» Data:
<<<<

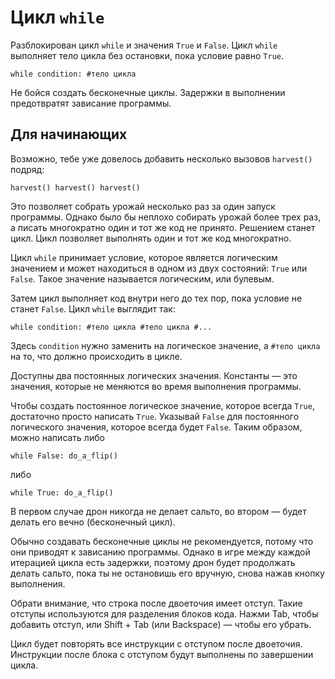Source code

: # Цикл `while`
Разблокирован цикл `while` и значения `True` и `False`. Цикл `while` выполняет тело цикла без остановки, пока условие равно `True`.

`while condition:
	#тело цикла`

Не бойся создать бесконечные циклы. Задержки в выполнении предотвратят зависание программы.

## Для начинающих
Возможно, тебе уже довелось добавить несколько вызовов `harvest()` подряд:

`harvest()
harvest()
harvest()`

Это позволяет собрать урожай несколько раз за один запуск программы.
Однако было бы неплохо собирать урожай более трех раз, а писать многократно один и тот же код не принято.
Решением станет цикл. 
Цикл позволяет выполнять один и тот же код многократно.

Цикл `while` принимает условие, которое является логическим значением и может находиться в одном из двух состояний: `True` или `False`.
Такое значение называется логическим, или булевым.

Затем цикл выполняет код внутри него до тех пор, пока условие не станет `False`.
Цикл `while` выглядит так:

`while condition:
	#тело цикла
	#тело цикла
	#...`
	
Здесь `condition` нужно заменить на логическое значение, а `#тело цикла` на то, что должно происходить в цикле.

Доступны два постоянных логических значения. Константы — это значения, которые не меняются во время выполнения программы.

Чтобы создать постоянное логическое значение, которое всегда `True`, достаточно просто написать `True`. Указывай `False` для постоянного логического значения, которое всегда будет `False`.
Таким образом, можно написать либо


`while False:
	do_a_flip()`

либо

`while True:
	do_a_flip()`

В первом случае дрон никогда не делает сальто, во втором — будет делать его вечно (бесконечный цикл).

Обычно создавать бесконечные циклы не рекомендуется, потому что они приводят к зависанию программы. Однако в игре между каждой итерацией цикла есть задержки, поэтому дрон будет продолжать делать сальто, пока ты не остановишь его вручную, снова нажав кнопку выполнения.

Обрати внимание, что строка после двоеточия имеет отступ. Такие отступы используются для разделения блоков кода.
Нажми Tab, чтобы добавить отступ, или Shift + Tab (или Backspace) — чтобы его убрать.

Цикл будет повторять все инструкции с отступом после двоеточия.
Инструкции после блока с отступом будут выполнены по завершении цикла.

>>>>

» Task objective:
Set down the entries above word for word, but drop any image.

» Result of the exercise:
Source code

: # Цикл `while`
Разблокирован цикл `while` и значения `True` и `False`. Цикл `while` выполняет тело цикла без остановки, пока условие равно `True`.

`while condition:
	#тело цикла`

Не бойся создать бесконечные циклы. Задержки в выполнении предотвратят зависание программы.

## Для начинающих
Возможно, тебе уже довелось добавить несколько вызовов `harvest()` подряд:

`harvest()
harvest()
harvest()`

Это позволяет собрать урожай несколько раз за один запуск программы.
Однако было бы неплохо собирать урожай более трех раз, а писать многократно один и тот же код не принято.
Решением станет цикл. 
Цикл позволяет выполнять один и тот же код многократно.

Цикл `while` принимает условие, которое является логическим значением и может находиться в одном из двух состояний: `True` или `False`.
Такое значение называется логическим, или булевым.

Затем цикл выполняет код внутри него до тех пор, пока условие не станет `False`.
Цикл `while` выглядит так:

`while condition:
	#тело цикла
	#тело цикла
	#...`
	
Здесь `condition` нужно заменить на логическое значение, а `#тело цикла` на то, что должно происходить в цикле.

Доступны два постоянных логических значения. Константы — это значения, которые не меняются во время выполнения программы.

Чтобы создать постоянное логическое значение, которое всегда `True`, достаточно просто написать `True`. Указывай `False` для постоянного логического значения, которое всегда будет `False`.
Таким образом, можно написать либо


`while False:
	do_a_flip()`

либо

`while True:
	do_a_flip()`

В первом случае дрон никогда не делает сальто, во втором — будет делать его вечно (бесконечный цикл).

Обычно создавать бесконечные циклы не рекомендуется, потому что они приводят к зависанию программы. Однако в игре между каждой итерацией цикла есть задержки, поэтому дрон будет продолжать делать сальто, пока ты не остановишь его вручную, снова нажав кнопку выполнения.

Обрати внимание, что строка после двоеточия имеет отступ. Такие отступы используются для разделения блоков кода.
Нажми Tab, чтобы добавить отступ, или Shift + Tab (или Backspace) — чтобы его убрать.

Цикл будет повторять все инструкции с отступом после двоеточия.
Инструкции после блока с отступом будут выполнены по завершении цикла.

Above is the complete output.